# Commercial Keg Setup & Gear Required



## theironyuppie (8/12/08)

ok, so ive been homebrewing for a couple of years but when i stumbled accross an old fridge that will hold a full size commercial keg i decided it was time to set up a commercial rig.
basically what im hoping to do is have my fridge plumbed up ready to go so all i need to do is hire a keg and plug it in.
ive done some searching and found some helpful threads. one which linked me to this site: http://www.kegsystems.com/ which is currently down. i also learned that different breweries require different attachements. is this correct?
all i have at the moment is the fridge and and twist tap which i scored from a pub. looks like the female end of a bayonet style fitting.
can someone please advise me of what else i need and if possible where i can get it?
cheers people :icon_cheers:


----------



## fraser_john (8/12/08)

If you are brewing your own you would be better off using the 20 litre corny kegs most of us use, you can get 2 to 4 of them in a fridge and have multiple brews on at a time!
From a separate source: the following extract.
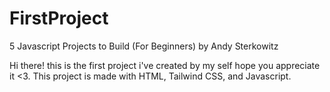 # FirstProject
5 Javascript Projects to Build (For Beginners) by Andy Sterkowitz

Hi there! this is the first project i've created by my self hope you appreciate it <3. This project is made with HTML, Tailwind CSS, and Javascript.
Some of the sponsors of this site would probably sell all the fitings you need for commercial style stuff as well.


----------



## scott_penno (8/12/08)

I recently bought a gun from Andale and I'm fairly sure they'd have this kind of thing - http://www.andale.com.au.

sap.


----------



## theironyuppie (8/12/08)

fraser_john said:


> If you are brewing your own you would be better off using the 20 litre corny kegs most of us use, you can get 2 to 4 of them in a fridge and have multiple brews on at a time!
> 
> Some of the sponsors of this site would probably sell all the fitings you need for commercial style stuff as well.



thanks for the info. i didnt make my last post very clear. im not putting my homebrew in this setup. it is purely for kegs i buy/hire from the pub. like carlton draught for example. say, for if i have a party and need extra beer :icon_drunk: . i have a seperate rig for homebrew.


----------



## HoppingMad (8/12/08)

Can't see your location listed but these guys are in Vic. Have a good range of items.
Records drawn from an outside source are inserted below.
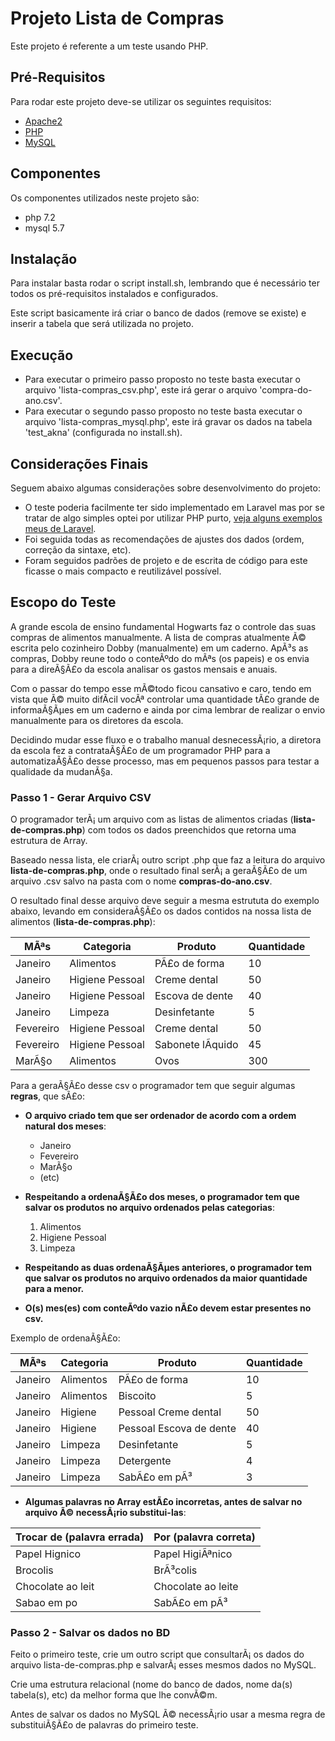 # Projeto Lista de Compras

Este projeto é referente a um teste usando PHP.

## Pré-Requisitos

Para rodar este projeto deve-se utilizar os seguintes requisitos:
- [Apache2](https://httpd.apache.org/)
- [PHP](https://php.net/)
- [MySQL](https://www.mysql.com/)

## Componentes

Os componentes utilizados neste projeto são:
- php 7.2
- mysql 5.7

## Instalação

Para instalar basta rodar o script install.sh, lembrando que é necessário ter todos os pré-requisitos instalados e configurados.

Este script basicamente irá criar o banco de dados (remove se existe) e inserir a tabela que será utilizada no projeto.

## Execução

- Para executar o primeiro passo proposto no teste basta executar o arquivo 'lista-compras_csv.php', este irá gerar o arquivo 'compra-do-ano.csv'.
- Para executar o segundo passo proposto no teste basta executar o arquivo 'lista-compras_mysql.php', este irá gravar os dados na tabela 'test_akna' (configurada no install.sh).

## Considerações Finais

Seguem abaixo algumas considerações sobre desenvolvimento do projeto:
- O teste poderia facilmente ter sido implementado em Laravel mas por se tratar de algo simples optei por utilizar PHP purto, [veja alguns exemplos meus de Laravel](https://github.com/lucianoob?tab=repositories).
- Foi seguida todas as recomendações de ajustes dos dados (ordem, correção da sintaxe, etc).
- Foram seguidos padrões de projeto e de escrita de código para este ficasse o mais compacto e reutilizável possível.

## Escopo do Teste

A grande escola de ensino fundamental Hogwarts faz o controle das
suas compras de alimentos manualmente. A lista de compras
atualmente Ã© escrita pelo cozinheiro Dobby (manualmente) em um
caderno. ApÃ³s as compras, Dobby reune todo o conteÃºdo do mÃªs (os
papeis) e os envia para a direÃ§Ã£o da escola analisar os gastos mensais
e anuais.

Com o passar do tempo esse mÃ©todo ficou cansativo e caro, tendo em
vista que Ã© muito difÃ­cil vocÃª controlar uma quantidade tÃ£o grande de
informaÃ§Ãµes em um caderno e ainda por cima lembrar de realizar o
envio manualmente para os diretores da escola.

Decidindo mudar esse fluxo e o trabalho manual desnecessÃ¡rio, a
diretora da escola fez a contrataÃ§Ã£o de um programador PHP para
a automatizaÃ§Ã£o desse processo, mas em pequenos passos para
testar a qualidade da mudanÃ§a.

### Passo 1 - Gerar Arquivo CSV
O programador terÃ¡ um arquivo com as listas de alimentos
criadas (**lista-de-compras.php**) com todos os dados
preenchidos que retorna uma estrutura de Array.

Baseado nessa lista, ele criarÃ¡ outro script .php que faz a leitura do
arquivo **lista-de-compras.php**, onde o resultado final serÃ¡ a
geraÃ§Ã£o de um arquivo .csv salvo na pasta com o nome **compras-do-ano.csv**.

O resultado final desse arquivo deve seguir a mesma estrututa do
exemplo abaixo, levando em consideraÃ§Ã£o os dados
contidos na nossa lista de alimentos (**lista-de-compras.php**):

|MÃªs|Categoria|Produto|Quantidade|
|-|-|-|-|
|Janeiro|Alimentos|PÃ£o de forma|10|
|Janeiro|Higiene Pessoal|Creme dental|50|
|Janeiro|Higiene Pessoal|Escova de dente |40|
|Janeiro|Limpeza|Desinfetante|5|
|Fevereiro|Higiene Pessoal|Creme dental|50|
|Fevereiro|Higiene Pessoal|Sabonete lÃ­quido|45|
|MarÃ§o|Alimentos|Ovos|300|

Para a geraÃ§Ã£o desse csv o programador tem que seguir algumas
**regras**, que sÃ£o:

* **O arquivo criado tem que ser ordenador de acordo com a ordem
natural dos meses**:
    * Janeiro
    * Fevereiro
    * MarÃ§o
    * (etc)

* **Respeitando a ordenaÃ§Ã£o dos meses, o programador tem que
salvar os produtos no arquivo ordenados pelas categorias**:
    1. Alimentos
    2. Higiene Pessoal
    3. Limpeza

* **Respeitando as duas ordenaÃ§Ãµes anteriores, o programador tem
que salvar os produtos no arquivo ordenados da maior quantidade para a menor.**

* **O(s) mes(es) com conteÃºdo vazio nÃ£o devem estar presentes no
csv.**

Exemplo de ordenaÃ§Ã£o:

|MÃªs|Categoria|Produto|Quantidade|
|-|-|-|-|
|Janeiro|Alimentos|PÃ£o de forma|10|
|Janeiro|Alimentos|Biscoito |5|
|Janeiro|Higiene|Pessoal Creme dental|50|
|Janeiro|Higiene|Pessoal Escova de dente|40|
|Janeiro|Limpeza|Desinfetante|5|
|Janeiro|Limpeza|Detergente|4|
|Janeiro|Limpeza|SabÃ£o em pÃ³|3|

* **Algumas palavras no Array estÃ£o incorretas, antes de salvar no
arquivo Ã© necessÃ¡rio substitui-las**:

|Trocar de (palavra errada)|Por (palavra correta)|
|-|-|
|Papel Hignico|Papel HigiÃªnico|
|Brocolis|BrÃ³colis|
|Chocolate ao leit|Chocolate ao leite|
|Sabao em po|SabÃ£o em pÃ³|

### Passo 2 - Salvar os dados no BD
Feito o primeiro teste, crie um outro script que consultarÃ¡ os
dados do arquivo lista-de-compras.php e salvarÃ¡ esses
mesmos dados no MySQL.

Crie uma estrutura relacional (nome do banco de dados, nome da(s)
tabela(s), etc) da melhor forma que lhe convÃ©m.

Antes de salvar os dados no MySQL Ã© necessÃ¡rio usar a mesma regra
de substituiÃ§Ã£o de palavras do primeiro teste.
http://www.kegking.com.au/


----------



## theironyuppie (9/12/08)

HoppingMad said:


> Can't see your location listed but these guys are in Vic. Have a good range of items.
> 
> http://www.kegking.com.au/



nice site, no prices tho. i see narre brew supplies is a stockist. thats just round the corner from my work i might shoot round this arvo and hav a look and price some stuff up. cheers


----------



## theironyuppie (11/12/08)

well i went to narre brew the other nite. all the stuff was a bit pricey tho. $130 for a reglator and $120 for a cub coupler :blink: . i think ill keep shoppin round. he also told me i could not mount a ball joiner (font) tap in my door. im sure ive seen people on here do that before.
he did have rediculously cheap gas hire tho for anyone interested. $120 for large (not sure of size, bout 5ft tall) full bottle for year! just make sure theres one left for me.


----------



## afromaiko (11/12/08)

theironyuppie said:


> thanks for the info. i didnt make my last post very clear. im not putting my homebrew in this setup. it is purely for kegs i buy/hire from the pub. like carlton draught for example. say, for if i have a party and need extra beer :icon_drunk: . i have a seperate rig for homebrew.



Sorry to deviate from the topic a little, but how much do the kegs of megaswill cost you? It's something I've considered serving up the visitors while keeping the good stuff for myself.


----------



## FNQ Bunyip (11/12/08)

afromaiko said:


> Sorry to deviate from the topic a little, but how much do the kegs of megaswill cost you? It's something I've considered serving up the visitors while keeping the good stuff for myself.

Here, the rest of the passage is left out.